Task requirements: All records are to be printed exactly as they appear.

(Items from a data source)
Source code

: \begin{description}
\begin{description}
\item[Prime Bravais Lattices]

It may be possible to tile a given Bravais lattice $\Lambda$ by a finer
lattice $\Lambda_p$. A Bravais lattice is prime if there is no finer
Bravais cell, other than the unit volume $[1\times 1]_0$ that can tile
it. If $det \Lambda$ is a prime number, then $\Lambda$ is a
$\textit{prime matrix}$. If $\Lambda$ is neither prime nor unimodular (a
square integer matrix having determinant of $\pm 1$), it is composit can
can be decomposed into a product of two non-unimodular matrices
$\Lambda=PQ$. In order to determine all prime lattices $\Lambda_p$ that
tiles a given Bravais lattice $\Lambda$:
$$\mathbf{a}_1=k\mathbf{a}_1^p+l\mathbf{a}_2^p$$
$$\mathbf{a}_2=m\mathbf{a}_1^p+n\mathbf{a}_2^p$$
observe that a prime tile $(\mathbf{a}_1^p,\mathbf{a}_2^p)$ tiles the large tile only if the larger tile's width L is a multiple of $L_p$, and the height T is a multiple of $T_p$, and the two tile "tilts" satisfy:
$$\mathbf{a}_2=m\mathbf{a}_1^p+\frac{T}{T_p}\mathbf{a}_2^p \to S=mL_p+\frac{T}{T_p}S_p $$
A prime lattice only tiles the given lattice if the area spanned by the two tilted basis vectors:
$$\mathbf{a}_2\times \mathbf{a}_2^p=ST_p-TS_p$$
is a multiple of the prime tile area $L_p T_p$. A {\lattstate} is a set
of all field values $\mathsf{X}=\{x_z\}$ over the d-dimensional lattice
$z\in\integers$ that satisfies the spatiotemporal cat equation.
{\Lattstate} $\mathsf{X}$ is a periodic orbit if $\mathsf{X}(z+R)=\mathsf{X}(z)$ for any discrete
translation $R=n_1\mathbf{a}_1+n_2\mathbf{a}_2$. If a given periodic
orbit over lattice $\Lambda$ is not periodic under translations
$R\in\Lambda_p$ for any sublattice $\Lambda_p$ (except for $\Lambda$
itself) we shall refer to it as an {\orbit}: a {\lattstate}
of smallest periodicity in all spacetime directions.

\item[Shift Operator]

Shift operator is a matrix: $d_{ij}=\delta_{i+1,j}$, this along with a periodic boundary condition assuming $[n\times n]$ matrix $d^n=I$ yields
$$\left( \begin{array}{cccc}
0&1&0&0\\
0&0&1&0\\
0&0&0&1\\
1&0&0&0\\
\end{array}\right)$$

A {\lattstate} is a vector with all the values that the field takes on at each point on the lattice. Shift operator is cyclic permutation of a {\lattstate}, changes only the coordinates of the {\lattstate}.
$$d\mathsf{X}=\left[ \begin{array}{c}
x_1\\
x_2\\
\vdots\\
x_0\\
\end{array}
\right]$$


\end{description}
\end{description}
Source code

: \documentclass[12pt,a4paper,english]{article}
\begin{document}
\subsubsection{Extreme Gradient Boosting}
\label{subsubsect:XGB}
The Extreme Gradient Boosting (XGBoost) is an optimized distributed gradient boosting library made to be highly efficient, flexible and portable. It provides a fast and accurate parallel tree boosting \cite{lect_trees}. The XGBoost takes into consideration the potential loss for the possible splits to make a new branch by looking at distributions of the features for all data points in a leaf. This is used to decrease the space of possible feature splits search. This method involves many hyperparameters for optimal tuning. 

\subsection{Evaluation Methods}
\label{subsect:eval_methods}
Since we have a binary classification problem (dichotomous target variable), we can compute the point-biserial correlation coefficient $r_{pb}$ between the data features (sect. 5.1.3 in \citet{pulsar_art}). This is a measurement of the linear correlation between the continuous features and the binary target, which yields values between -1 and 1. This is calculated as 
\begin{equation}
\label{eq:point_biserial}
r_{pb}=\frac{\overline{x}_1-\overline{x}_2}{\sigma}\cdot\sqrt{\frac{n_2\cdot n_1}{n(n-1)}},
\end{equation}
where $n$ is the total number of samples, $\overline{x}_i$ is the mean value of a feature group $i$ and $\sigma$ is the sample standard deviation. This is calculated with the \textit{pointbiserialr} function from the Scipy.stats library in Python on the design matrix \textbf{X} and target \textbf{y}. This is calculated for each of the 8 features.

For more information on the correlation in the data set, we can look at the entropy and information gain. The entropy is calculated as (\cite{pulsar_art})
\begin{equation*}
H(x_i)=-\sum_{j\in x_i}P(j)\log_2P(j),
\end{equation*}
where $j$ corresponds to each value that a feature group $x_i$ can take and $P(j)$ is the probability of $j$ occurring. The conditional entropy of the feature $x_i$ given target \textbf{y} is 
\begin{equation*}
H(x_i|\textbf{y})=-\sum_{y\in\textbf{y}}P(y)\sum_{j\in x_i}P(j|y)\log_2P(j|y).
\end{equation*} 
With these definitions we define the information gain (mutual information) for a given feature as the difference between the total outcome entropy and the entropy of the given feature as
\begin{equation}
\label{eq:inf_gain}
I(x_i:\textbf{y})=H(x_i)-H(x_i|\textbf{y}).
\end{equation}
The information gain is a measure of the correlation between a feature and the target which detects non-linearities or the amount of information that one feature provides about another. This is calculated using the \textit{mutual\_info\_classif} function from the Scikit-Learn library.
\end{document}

Result:
Source code

: \begin{description}
\begin{description}
\item[Prime Bravais Lattices]

It may be possible to tile a given Bravais lattice $\Lambda$ by a finer
lattice $\Lambda_p$. A Bravais lattice is prime if there is no finer
Bravais cell, other than the unit volume $[1\times 1]_0$ that can tile
it. If $det \Lambda$ is a prime number, then $\Lambda$ is a
$\textit{prime matrix}$. If $\Lambda$ is neither prime nor unimodular (a
square integer matrix having determinant of $\pm 1$), it is composit can
can be decomposed into a product of two non-unimodular matrices
$\Lambda=PQ$. In order to determine all prime lattices $\Lambda_p$ that
tiles a given Bravais lattice $\Lambda$:
$$\mathbf{a}_1=k\mathbf{a}_1^p+l\mathbf{a}_2^p$$
$$\mathbf{a}_2=m\mathbf{a}_1^p+n\mathbf{a}_2^p$$
observe that a prime tile $(\mathbf{a}_1^p,\mathbf{a}_2^p)$ tiles the large tile only if the larger tile's width L is a multiple of $L_p$, and the height T is a multiple of $T_p$, and the two tile "tilts" satisfy:
$$\mathbf{a}_2=m\mathbf{a}_1^p+\frac{T}{T_p}\mathbf{a}_2^p \to S=mL_p+\frac{T}{T_p}S_p $$
A prime lattice only tiles the given lattice if the area spanned by the two tilted basis vectors:
$$\mathbf{a}_2\times \mathbf{a}_2^p=ST_p-TS_p$$
is a multiple of the prime tile area $L_p T_p$. A {\lattstate} is a set
of all field values $\mathsf{X}=\{x_z\}$ over the d-dimensional lattice
$z\in\integers$ that satisfies the spatiotemporal cat equation.
{\Lattstate} $\mathsf{X}$ is a periodic orbit if $\mathsf{X}(z+R)=\mathsf{X}(z)$ for any discrete
translation $R=n_1\mathbf{a}_1+n_2\mathbf{a}_2$. If a given periodic
orbit over lattice $\Lambda$ is not periodic under translations
$R\in\Lambda_p$ for any sublattice $\Lambda_p$ (except for $\Lambda$
itself) we shall refer to it as an {\orbit}: a {\lattstate}
of smallest periodicity in all spacetime directions.

\item[Shift Operator]

Shift operator is a matrix: $d_{ij}=\delta_{i+1,j}$, this along with a periodic boundary condition assuming $[n\times n]$ matrix $d^n=I$ yields
$$\left( \begin{array}{cccc}
0&1&0&0\\
0&0&1&0\\
0&0&0&1\\
1&0&0&0\\
\end{array}\right)$$

A {\lattstate} is a vector with all the values that the field takes on at each point on the lattice. Shift operator is cyclic permutation of a {\lattstate}, changes only the coordinates of the {\lattstate}.
$$d\mathsf{X}=\left[ \begin{array}{c}
x_1\\
x_2\\
\vdots\\
x_0\\
\end{array}
\right]$$


\end{description}
\end{description}
Source code

: \documentclass[12pt,a4paper,english]{article}
\begin{document}
\subsubsection{Extreme Gradient Boosting}
\label{subsubsect:XGB}
The Extreme Gradient Boosting (XGBoost) is an optimized distributed gradient boosting library made to be highly efficient, flexible and portable. It provides a fast and accurate parallel tree boosting \cite{lect_trees}. The XGBoost takes into consideration the potential loss for the possible splits to make a new branch by looking at distributions of the features for all data points in a leaf. This is used to decrease the space of possible feature splits search. This method involves many hyperparameters for optimal tuning. 

\subsection{Evaluation Methods}
\label{subsect:eval_methods}
Since we have a binary classification problem (dichotomous target variable), we can compute the point-biserial correlation coefficient $r_{pb}$ between the data features (sect. 5.1.3 in \citet{pulsar_art}). This is a measurement of the linear correlation between the continuous features and the binary target, which yields values between -1 and 1. This is calculated as 
\begin{equation}
\label{eq:point_biserial}
r_{pb}=\frac{\overline{x}_1-\overline{x}_2}{\sigma}\cdot\sqrt{\frac{n_2\cdot n_1}{n(n-1)}},
\end{equation}
where $n$ is the total number of samples, $\overline{x}_i$ is the mean value of a feature group $i$ and $\sigma$ is the sample standard deviation. This is calculated with the \textit{pointbiserialr} function from the Scipy.stats library in Python on the design matrix \textbf{X} and target \textbf{y}. This is calculated for each of the 8 features.

For more information on the correlation in the data set, we can look at the entropy and information gain. The entropy is calculated as (\cite{pulsar_art})
\begin{equation*}
H(x_i)=-\sum_{j\in x_i}P(j)\log_2P(j),
\end{equation*}
where $j$ corresponds to each value that a feature group $x_i$ can take and $P(j)$ is the probability of $j$ occurring. The conditional entropy of the feature $x_i$ given target \textbf{y} is 
\begin{equation*}
H(x_i|\textbf{y})=-\sum_{y\in\textbf{y}}P(y)\sum_{j\in x_i}P(j|y)\log_2P(j|y).
\end{equation*} 
With these definitions we define the information gain (mutual information) for a given feature as the difference between the total outcome entropy and the entropy of the given feature as
\begin{equation}
\label{eq:inf_gain}
I(x_i:\textbf{y})=H(x_i)-H(x_i|\textbf{y}).
\end{equation}
The information gain is a measure of the correlation between a feature and the target which detects non-linearities or the amount of information that one feature provides about another. This is calculated using the \textit{mutual\_info\_classif} function from the Scikit-Learn library.
\end{document}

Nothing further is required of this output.